Sunday, February 17, 2019

To the Courts: On the witness stand


A major problem that DMs have with mystery and intrigue situations, is the question of liars.

Players tend to believe information NPCs tell them, even when its bad guys, because all of the information being provided by the NPCs, in a way, comes from the DM. As the DM is the one who provides the world for them, it’s understandable that they have trouble taking into account that a mouthpiece of the guy who basically is their eyes and ears, might be totally BSing them.

In my experience, I’ve noticed that players have a binary approach to the prospect of lying NPCs as a result.
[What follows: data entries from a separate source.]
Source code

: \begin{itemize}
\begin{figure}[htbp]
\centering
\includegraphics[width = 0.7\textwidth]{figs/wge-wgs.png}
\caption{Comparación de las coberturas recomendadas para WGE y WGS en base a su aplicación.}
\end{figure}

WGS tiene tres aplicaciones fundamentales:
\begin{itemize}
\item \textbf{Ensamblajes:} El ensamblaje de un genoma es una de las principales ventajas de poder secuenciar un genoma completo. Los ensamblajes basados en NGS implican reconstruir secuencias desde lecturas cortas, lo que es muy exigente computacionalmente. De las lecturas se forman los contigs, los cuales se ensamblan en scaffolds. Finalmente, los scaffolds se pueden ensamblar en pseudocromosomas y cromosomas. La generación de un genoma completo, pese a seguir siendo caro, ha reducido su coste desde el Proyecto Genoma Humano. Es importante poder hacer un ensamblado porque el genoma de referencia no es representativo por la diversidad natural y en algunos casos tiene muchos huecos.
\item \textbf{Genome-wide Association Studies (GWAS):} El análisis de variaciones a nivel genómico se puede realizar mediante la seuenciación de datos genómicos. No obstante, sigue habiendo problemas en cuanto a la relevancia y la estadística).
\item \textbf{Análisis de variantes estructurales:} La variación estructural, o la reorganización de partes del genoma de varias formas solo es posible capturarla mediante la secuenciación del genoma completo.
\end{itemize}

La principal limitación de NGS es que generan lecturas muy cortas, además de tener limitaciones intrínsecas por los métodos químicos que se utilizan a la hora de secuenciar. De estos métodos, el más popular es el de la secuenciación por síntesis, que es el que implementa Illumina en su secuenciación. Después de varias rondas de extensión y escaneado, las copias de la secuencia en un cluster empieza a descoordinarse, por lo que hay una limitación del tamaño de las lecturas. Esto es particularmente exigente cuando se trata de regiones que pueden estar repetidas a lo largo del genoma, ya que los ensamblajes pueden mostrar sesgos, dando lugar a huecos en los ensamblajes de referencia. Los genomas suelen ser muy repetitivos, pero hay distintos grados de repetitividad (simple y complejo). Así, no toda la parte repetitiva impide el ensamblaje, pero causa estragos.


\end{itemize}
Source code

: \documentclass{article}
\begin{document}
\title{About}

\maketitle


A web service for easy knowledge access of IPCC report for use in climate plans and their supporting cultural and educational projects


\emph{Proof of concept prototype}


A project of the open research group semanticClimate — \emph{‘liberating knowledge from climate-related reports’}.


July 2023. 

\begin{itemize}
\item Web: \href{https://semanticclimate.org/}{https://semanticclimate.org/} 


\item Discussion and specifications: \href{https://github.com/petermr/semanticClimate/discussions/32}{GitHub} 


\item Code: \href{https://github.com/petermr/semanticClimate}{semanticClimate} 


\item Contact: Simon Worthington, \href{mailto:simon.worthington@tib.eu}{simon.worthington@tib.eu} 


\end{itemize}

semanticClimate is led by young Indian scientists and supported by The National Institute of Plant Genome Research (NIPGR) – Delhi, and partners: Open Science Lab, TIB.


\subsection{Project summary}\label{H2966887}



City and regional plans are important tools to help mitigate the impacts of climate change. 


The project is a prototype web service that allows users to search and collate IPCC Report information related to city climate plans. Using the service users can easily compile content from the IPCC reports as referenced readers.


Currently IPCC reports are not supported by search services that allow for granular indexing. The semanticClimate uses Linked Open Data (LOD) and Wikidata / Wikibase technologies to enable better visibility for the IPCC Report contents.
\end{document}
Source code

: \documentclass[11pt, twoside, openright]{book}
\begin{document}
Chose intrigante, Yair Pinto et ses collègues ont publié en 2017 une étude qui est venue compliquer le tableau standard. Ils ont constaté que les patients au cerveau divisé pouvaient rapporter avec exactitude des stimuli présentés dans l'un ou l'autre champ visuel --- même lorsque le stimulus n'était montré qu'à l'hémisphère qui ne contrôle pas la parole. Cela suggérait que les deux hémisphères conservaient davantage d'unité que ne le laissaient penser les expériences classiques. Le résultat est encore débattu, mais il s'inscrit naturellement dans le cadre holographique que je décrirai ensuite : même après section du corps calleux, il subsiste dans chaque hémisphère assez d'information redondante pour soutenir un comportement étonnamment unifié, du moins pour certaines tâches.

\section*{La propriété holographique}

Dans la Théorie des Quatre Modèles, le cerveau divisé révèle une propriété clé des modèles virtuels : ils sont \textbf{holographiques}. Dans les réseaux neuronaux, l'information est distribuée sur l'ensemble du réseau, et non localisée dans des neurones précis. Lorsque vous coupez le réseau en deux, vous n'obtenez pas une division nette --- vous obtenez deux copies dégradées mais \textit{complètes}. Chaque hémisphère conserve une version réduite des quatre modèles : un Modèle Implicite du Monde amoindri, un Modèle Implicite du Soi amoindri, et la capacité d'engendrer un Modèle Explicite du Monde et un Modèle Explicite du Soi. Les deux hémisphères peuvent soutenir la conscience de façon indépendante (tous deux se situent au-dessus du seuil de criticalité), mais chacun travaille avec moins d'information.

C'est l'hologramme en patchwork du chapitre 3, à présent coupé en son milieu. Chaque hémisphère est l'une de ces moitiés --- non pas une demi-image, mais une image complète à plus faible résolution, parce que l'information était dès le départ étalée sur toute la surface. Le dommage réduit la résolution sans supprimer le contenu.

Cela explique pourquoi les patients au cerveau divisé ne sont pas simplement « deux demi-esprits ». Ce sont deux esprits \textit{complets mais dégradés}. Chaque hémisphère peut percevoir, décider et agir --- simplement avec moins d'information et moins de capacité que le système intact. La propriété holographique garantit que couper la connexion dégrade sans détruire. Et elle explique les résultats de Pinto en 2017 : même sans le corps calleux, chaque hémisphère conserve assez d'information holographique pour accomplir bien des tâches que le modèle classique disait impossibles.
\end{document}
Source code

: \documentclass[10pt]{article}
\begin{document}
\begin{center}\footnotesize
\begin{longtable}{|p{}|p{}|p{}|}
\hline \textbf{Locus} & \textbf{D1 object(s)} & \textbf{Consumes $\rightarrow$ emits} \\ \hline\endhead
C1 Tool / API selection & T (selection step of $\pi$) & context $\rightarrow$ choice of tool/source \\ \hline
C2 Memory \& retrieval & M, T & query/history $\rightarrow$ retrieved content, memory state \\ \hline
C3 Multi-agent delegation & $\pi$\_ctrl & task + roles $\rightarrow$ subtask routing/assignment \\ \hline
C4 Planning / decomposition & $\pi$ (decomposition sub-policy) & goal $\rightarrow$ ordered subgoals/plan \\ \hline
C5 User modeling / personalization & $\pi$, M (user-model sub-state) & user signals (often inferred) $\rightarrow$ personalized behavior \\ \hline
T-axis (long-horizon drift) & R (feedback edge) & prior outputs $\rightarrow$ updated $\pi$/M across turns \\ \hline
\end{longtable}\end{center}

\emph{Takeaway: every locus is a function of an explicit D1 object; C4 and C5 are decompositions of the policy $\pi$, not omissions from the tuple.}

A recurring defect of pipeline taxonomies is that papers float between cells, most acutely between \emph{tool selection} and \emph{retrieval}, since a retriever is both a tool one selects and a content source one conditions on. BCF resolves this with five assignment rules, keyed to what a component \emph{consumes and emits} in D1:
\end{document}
Some decide if a guy is trustworthy or not, some think that evil people always lie, and some just assume whatever information they hear is somehow correct. What a lot of players really have trouble with, is inconsistencies.

The Innkeeper’s daughter from our prior scenario, she might genuinely not know where the Accused was while she was being visited by the town guard who claimed to see him. She might lie and say the guard was at his post, not wanting him to get in trouble or reveal their relationship. She thinks she saw the accused sneaking around outside at 7am (it was actually someone else). She’s entirely certain that the accused isn’t guilty though because she saw him in a situation where he could’ve used the supposedly stolen item. She does however think he was under a charm spell.

 She might be entirely ignorant about some details, lie about one topic, be wrong about another, be entirely forthright with a third, and be honest but mislead on a fourth.

This is because information is a webwork. Especially in a court case scenario where you have to figure out the holes in people’s stories and prove them. The daughter’s statement that she saw the accused at 7am for example might be grabbed onto by the party as a lifeline (tying in with the timeline stuff I mentioned before) only to have it organically yanked out from under their feet by the king’s prosecutor. This might wrongly lead the party to believe the character is lying about everything though, and that’s again, where the problem comes up.

The DM really, really needs to try to make it clear that characters know what characters know, and their personalities, worries, and relationships effect how they convey and interpret information they see. It’s important to get a handle on this because this is where the real meat of a mystery, intrigue or court scenario is.

In your notes, it’s helpful to make entries about characters indicating what they do know, don’t know, and what they’ll say or lie about. This is because players may interrogate on topics besides what you planned for, and those topics, unexpectedly, may in fact give the players the edge they’re looking for.